*EXERCISE GOAL*: In the records below, begin at the line containing "## ✅ Checklist for New Developers" and end at the line containing "- [ ] Test suite"; quote every line in that span exactly, including both boundary lines, and no others.

Rendered images with source text:
* * * * *

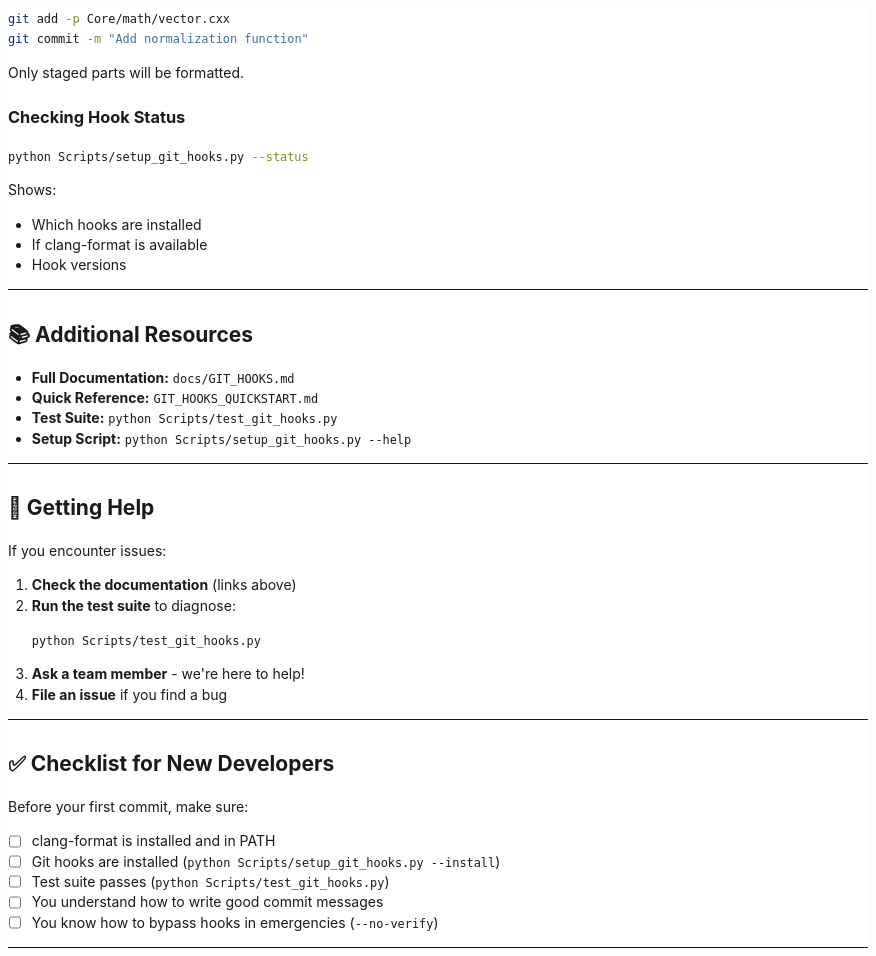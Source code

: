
 ```bash
git add -p Core/math/vector.cxx
git commit -m "Add normalization function"
```

Only staged parts will be formatted.

### Checking Hook Status

```bash
python Scripts/setup_git_hooks.py --status
```

Shows:
- Which hooks are installed
- If clang-format is available
- Hook versions

---

## 📚 Additional Resources

- **Full Documentation:** `docs/GIT_HOOKS.md`
- **Quick Reference:** `GIT_HOOKS_QUICKSTART.md`
- **Test Suite:** `python Scripts/test_git_hooks.py`
- **Setup Script:** `python Scripts/setup_git_hooks.py --help`

---

## 🤝 Getting Help

If you encounter issues:

1. **Check the documentation** (links above)
2. **Run the test suite** to diagnose:
   ```bash
   python Scripts/test_git_hooks.py
   ```
3. **Ask a team member** - we're here to help!
4. **File an issue** if you find a bug

---

## ✅ Checklist for New Developers

Before your first commit, make sure:

- [ ] clang-format is installed and in PATH
- [ ] Git hooks are installed (`python Scripts/setup_git_hooks.py --install`)
- [ ] Test suite passes (`python Scripts/test_git_hooks.py`)
- [ ] You understand how to write good commit messages
- [ ] You know how to bypass hooks in emergencies (`--no-verify`)

---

* * * * *

*ANSWER SECTION*:
## ✅ Checklist for New Developers

Before your first commit, make sure:

- [ ] clang-format is installed and in PATH
- [ ] Git hooks are installed (`python Scripts/setup_git_hooks.py --install`)
- [ ] Test suite passes (`python Scripts/test_git_hooks.py`)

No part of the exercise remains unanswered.